# I'm back and....



## dustyrose (Mar 7, 2004)

I want them all, they are soooo cute!!!! Just got back from the farm, and there are 2 that I would like to get. have to let the guy know tomorrow afternoon. Oh man , this is going to be so much fun!


----------



## bear (Mar 7, 2004)

I hope it works out and you can get them. Aren't they darling little things? Bear/Kay


----------



## MeadowRidge Farm (Mar 7, 2004)

OHHHH---I hope you come home with both!




pics...pics...pics....


----------



## dustyrose (Mar 7, 2004)

Yes they are just darling. I can't wait!
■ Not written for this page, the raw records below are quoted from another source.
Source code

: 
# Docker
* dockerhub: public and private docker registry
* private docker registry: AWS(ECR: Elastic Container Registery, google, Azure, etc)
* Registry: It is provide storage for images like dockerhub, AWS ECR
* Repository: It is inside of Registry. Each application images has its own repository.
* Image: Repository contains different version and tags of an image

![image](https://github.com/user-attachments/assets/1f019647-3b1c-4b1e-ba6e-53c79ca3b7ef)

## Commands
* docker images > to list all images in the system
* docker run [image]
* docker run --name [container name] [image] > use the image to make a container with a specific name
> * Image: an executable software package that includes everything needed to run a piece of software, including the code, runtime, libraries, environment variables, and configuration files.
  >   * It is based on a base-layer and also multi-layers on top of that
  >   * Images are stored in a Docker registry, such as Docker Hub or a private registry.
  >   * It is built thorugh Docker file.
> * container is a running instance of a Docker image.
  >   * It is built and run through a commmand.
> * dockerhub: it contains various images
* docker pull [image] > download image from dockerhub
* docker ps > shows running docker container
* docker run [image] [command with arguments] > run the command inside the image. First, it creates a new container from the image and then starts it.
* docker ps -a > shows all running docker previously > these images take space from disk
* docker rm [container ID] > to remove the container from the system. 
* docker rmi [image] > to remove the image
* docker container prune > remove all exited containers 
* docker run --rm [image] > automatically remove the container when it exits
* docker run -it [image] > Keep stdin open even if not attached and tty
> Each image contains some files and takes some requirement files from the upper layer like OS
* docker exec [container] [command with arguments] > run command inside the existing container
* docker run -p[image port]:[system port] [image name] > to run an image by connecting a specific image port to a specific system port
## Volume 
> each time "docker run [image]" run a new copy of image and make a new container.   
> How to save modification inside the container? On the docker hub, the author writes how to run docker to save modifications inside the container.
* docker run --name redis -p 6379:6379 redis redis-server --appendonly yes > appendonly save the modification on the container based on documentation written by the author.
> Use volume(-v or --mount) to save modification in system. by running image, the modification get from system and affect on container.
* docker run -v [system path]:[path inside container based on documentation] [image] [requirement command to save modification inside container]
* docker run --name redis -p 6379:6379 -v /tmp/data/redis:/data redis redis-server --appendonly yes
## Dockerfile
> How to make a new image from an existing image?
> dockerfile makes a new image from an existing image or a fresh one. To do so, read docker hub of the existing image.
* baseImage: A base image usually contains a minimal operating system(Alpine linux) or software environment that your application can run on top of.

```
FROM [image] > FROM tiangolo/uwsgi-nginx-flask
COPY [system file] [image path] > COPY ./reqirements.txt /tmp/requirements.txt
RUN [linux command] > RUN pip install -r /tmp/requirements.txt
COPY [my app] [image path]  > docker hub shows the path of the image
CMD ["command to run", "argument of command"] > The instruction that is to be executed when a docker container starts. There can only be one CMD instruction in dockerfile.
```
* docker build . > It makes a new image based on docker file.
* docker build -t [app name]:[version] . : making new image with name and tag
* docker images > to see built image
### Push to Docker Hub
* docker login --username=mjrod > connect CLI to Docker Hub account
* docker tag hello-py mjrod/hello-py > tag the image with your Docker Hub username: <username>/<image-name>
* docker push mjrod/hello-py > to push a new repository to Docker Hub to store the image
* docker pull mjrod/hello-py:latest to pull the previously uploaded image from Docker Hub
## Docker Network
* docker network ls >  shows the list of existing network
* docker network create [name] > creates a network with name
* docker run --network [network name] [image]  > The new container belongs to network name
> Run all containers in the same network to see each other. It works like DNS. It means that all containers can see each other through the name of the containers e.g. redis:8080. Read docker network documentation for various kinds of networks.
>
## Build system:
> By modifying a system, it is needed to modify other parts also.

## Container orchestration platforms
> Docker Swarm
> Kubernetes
I wanted to bring them home in the Jeep but I didn't think they'd both fit with the back seat still in. And there was another lady that looked at them Thursday and she has until tomorrow to decide if she wants them, I say she took way too long so she is out of luck


----------



## MeadowRidge Farm (Mar 8, 2004)

I think too her, her luck ran out and you should get them!!!...lol...


----------



## dustyrose (Mar 8, 2004)

OH YAH!!!!!!!! The donkey guy just called and I get them both!! He said the other lady has had plenty of time and if she really wanted them it wouldn't have taken her this long to decide. Hubby is on his way with a check right now. I'll have to wait a few days to pick them up tho


----------



## shminifancier (Mar 8, 2004)

Oh I so very happy for you~! You will have lots of fun


----------